╔══
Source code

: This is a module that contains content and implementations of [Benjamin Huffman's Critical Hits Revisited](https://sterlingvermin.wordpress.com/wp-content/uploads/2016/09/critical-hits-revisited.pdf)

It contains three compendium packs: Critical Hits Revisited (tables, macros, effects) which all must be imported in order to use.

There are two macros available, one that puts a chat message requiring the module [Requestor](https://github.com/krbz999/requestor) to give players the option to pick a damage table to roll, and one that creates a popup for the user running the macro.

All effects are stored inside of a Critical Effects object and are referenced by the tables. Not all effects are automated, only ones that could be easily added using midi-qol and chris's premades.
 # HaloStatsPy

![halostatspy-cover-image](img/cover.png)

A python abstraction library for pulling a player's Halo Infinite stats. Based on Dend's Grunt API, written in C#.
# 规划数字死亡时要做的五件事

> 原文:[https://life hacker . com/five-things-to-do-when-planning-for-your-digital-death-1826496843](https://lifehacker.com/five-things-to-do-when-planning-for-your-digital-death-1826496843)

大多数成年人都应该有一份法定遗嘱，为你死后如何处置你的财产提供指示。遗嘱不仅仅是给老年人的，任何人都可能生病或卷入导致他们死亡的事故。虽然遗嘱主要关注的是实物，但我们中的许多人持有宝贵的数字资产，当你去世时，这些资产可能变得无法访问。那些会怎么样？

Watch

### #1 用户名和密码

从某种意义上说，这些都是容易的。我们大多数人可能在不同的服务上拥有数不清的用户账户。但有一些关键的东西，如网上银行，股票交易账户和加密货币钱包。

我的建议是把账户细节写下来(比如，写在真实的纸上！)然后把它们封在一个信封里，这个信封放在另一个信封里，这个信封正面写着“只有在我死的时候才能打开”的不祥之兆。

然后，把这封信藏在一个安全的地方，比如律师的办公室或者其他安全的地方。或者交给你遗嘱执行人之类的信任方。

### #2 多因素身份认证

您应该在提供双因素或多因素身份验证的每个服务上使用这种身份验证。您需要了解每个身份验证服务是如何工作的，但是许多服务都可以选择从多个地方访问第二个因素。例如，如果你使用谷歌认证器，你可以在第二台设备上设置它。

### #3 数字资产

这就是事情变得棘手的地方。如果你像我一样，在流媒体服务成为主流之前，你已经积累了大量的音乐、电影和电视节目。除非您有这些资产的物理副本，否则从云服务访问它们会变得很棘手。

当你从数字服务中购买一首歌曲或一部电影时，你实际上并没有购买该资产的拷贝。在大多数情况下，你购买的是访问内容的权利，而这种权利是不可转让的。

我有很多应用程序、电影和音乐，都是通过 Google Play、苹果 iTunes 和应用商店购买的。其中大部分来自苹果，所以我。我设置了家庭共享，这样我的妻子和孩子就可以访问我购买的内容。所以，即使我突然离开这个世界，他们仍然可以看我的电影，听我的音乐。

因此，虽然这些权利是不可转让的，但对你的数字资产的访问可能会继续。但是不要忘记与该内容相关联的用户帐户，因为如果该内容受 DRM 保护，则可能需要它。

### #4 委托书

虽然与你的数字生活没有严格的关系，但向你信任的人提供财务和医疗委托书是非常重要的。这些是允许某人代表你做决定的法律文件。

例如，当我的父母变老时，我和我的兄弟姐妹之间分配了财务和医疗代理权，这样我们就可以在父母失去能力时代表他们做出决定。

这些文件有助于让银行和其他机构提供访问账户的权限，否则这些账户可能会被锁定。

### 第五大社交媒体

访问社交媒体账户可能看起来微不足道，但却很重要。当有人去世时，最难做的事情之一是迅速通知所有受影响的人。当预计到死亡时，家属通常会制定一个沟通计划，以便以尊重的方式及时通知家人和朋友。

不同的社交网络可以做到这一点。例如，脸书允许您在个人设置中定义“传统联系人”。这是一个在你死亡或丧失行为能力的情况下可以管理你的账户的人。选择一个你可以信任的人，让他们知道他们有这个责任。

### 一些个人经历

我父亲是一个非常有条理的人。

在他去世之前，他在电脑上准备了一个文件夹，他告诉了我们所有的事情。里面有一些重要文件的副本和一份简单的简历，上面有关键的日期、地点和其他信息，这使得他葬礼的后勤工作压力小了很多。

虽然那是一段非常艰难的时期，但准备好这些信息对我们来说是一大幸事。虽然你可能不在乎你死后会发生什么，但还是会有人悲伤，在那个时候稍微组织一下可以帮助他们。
╚══
Prompt:
For the word "Hits", tally the lines of the entries in which it appears and give the total alone.

Finished task:
2